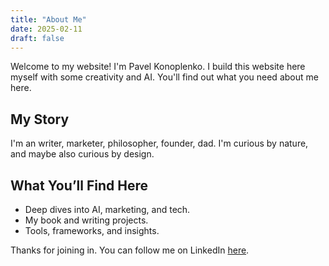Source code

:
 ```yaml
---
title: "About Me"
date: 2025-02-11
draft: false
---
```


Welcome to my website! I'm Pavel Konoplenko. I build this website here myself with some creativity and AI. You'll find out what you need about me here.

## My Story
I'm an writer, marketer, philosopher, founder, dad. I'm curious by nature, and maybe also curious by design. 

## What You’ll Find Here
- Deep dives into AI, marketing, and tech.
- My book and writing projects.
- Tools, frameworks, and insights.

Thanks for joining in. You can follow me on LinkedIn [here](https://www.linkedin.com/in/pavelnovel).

-*-*-

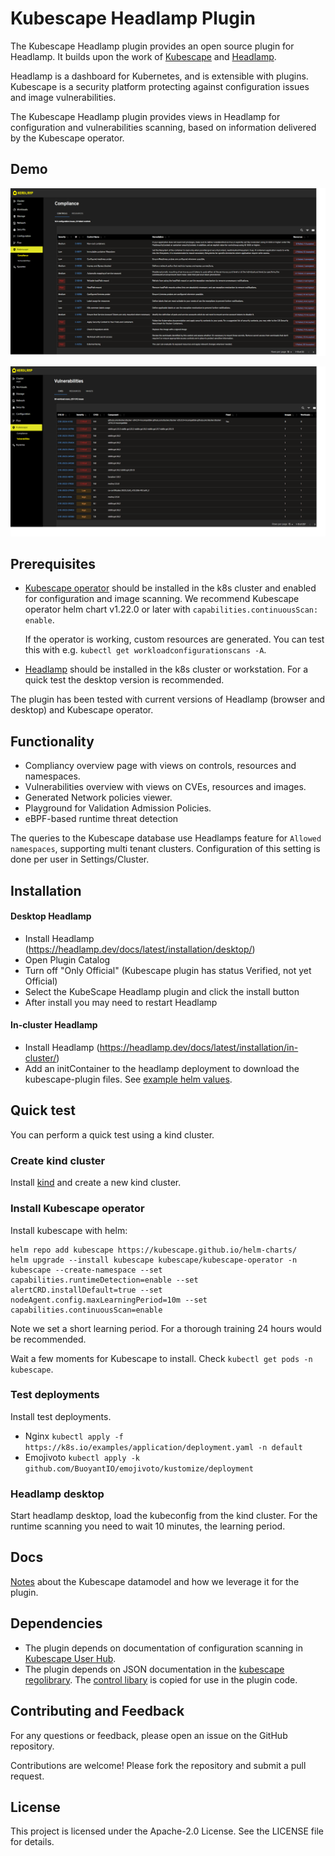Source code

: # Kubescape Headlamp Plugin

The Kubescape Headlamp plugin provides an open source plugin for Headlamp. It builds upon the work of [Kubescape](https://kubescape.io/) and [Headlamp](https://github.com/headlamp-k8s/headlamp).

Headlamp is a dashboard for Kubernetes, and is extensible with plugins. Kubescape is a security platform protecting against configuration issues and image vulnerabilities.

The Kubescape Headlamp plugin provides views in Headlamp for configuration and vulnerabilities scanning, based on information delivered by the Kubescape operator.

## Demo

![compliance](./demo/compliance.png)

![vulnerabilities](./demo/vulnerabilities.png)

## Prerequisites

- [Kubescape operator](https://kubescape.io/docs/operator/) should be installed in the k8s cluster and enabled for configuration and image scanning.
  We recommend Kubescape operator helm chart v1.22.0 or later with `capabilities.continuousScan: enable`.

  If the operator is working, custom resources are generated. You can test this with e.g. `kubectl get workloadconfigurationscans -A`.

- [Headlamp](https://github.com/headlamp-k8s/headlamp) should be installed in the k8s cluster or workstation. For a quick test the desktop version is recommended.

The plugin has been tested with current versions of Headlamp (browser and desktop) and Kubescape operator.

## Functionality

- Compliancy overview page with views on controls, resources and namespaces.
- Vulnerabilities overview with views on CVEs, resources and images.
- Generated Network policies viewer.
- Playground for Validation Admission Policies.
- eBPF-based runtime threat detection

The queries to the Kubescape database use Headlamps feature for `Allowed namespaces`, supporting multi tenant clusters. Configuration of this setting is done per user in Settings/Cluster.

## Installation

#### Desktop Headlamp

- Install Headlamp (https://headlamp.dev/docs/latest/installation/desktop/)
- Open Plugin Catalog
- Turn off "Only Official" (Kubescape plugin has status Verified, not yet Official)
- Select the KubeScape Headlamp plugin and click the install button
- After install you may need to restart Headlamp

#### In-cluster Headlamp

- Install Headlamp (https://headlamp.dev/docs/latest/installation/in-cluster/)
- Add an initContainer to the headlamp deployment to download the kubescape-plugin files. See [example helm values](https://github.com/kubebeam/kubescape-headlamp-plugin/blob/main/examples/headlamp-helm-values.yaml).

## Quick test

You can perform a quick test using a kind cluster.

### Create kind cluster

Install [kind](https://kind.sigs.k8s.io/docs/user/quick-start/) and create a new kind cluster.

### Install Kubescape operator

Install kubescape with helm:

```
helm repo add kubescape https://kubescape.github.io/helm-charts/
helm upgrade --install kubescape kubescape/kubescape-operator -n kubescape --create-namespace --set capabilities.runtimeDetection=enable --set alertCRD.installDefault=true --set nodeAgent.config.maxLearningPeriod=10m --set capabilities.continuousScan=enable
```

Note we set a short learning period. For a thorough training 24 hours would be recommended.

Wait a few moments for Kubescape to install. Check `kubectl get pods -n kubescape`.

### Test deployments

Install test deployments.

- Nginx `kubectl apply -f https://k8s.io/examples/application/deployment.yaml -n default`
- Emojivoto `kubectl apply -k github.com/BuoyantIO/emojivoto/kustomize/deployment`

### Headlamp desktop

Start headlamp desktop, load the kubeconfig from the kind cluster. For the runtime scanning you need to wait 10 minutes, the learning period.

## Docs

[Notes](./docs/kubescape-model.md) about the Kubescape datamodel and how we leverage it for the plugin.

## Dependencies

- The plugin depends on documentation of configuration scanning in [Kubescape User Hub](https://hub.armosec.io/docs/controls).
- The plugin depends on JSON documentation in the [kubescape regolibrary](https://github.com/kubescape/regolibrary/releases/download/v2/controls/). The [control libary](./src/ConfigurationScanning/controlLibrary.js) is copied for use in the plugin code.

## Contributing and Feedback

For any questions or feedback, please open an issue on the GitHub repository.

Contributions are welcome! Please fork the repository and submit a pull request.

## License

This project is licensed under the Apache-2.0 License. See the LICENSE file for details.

-*-*-

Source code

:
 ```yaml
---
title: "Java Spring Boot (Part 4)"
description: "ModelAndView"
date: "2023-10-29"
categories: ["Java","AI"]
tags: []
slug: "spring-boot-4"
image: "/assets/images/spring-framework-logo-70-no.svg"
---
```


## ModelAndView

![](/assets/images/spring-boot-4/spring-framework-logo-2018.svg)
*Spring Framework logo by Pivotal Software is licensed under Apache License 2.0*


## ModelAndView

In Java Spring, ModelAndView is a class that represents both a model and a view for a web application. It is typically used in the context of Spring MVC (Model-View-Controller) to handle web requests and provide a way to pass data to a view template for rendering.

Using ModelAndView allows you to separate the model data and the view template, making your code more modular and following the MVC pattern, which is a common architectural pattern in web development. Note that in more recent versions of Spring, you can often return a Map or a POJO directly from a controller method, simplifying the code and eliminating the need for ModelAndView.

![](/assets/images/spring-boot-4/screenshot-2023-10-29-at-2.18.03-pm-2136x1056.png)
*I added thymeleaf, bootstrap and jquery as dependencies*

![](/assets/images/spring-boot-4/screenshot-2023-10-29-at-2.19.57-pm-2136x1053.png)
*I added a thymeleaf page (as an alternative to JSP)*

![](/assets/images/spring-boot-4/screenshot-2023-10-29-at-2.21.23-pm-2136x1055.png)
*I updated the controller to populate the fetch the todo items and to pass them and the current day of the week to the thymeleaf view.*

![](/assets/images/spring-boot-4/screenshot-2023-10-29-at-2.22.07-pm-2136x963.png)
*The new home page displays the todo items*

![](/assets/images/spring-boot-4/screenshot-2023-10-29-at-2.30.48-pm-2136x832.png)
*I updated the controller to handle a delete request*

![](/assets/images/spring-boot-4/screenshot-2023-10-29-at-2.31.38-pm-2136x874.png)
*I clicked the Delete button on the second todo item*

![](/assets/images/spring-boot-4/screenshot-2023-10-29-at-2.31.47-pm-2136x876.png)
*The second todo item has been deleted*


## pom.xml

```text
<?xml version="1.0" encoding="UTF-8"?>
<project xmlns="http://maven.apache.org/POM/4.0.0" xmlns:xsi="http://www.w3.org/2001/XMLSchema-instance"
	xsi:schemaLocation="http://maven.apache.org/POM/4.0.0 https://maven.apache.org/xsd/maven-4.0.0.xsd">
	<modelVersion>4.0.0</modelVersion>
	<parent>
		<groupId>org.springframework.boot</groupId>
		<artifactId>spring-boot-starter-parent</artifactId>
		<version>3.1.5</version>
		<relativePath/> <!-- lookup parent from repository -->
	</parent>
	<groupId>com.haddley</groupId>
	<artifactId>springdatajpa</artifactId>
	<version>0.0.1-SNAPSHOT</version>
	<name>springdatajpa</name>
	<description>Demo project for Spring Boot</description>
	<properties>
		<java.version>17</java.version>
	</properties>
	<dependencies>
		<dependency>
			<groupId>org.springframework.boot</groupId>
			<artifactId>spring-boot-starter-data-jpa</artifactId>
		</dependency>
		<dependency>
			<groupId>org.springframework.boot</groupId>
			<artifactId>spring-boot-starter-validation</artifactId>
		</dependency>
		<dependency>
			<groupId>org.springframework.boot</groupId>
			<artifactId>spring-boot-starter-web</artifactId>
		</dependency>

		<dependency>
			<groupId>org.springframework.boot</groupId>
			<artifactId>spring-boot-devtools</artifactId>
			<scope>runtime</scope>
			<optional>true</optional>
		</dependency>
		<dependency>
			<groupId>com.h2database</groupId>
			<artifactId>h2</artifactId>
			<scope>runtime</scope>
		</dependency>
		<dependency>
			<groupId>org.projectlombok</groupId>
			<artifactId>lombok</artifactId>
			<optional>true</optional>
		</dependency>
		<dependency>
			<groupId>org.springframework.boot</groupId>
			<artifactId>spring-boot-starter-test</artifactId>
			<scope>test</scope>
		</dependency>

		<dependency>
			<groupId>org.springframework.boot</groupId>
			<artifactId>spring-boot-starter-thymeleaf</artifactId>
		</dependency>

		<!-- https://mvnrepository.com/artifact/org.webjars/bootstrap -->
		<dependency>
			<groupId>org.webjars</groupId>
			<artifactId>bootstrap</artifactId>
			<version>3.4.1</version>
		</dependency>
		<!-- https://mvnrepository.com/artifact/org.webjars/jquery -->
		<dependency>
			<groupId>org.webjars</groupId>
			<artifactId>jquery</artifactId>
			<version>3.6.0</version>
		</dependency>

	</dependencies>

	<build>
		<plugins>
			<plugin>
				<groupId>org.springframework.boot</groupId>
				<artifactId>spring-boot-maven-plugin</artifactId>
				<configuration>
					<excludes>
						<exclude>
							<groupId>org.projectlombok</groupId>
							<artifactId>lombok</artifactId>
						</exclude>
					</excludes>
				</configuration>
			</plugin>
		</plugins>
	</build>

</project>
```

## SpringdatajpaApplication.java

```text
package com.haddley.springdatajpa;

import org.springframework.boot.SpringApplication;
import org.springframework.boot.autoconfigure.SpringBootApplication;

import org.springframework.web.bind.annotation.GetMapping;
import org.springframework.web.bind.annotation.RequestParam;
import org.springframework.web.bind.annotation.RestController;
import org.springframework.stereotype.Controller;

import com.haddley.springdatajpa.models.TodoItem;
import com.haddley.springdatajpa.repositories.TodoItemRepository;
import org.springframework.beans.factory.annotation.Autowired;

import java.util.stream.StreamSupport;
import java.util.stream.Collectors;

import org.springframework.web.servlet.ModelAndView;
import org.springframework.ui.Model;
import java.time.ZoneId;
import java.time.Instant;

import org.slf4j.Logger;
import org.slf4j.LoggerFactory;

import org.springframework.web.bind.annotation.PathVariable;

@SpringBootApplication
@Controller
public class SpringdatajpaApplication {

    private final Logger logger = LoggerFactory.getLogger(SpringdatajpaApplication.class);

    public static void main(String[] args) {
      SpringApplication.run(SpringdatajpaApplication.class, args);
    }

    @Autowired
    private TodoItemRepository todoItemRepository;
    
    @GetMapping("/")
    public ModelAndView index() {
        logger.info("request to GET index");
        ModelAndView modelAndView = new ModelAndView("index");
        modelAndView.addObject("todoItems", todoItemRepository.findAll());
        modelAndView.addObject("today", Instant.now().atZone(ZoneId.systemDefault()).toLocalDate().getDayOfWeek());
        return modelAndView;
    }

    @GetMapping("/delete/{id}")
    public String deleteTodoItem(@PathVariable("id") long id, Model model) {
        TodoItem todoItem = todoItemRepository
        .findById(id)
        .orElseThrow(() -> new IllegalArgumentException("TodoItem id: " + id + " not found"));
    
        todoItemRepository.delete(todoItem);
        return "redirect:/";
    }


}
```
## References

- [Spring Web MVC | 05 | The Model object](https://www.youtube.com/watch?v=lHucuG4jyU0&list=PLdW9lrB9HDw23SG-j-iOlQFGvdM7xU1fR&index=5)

-*-*-

= TASK DETAILS =
From the listing above, pick out every line containing "based".

= FINISHED TASK =
The Kubescape Headlamp plugin provides views in Headlamp for configuration and vulnerabilities scanning, based on information delivered by the Kubescape operator.
- eBPF-based runtime threat detection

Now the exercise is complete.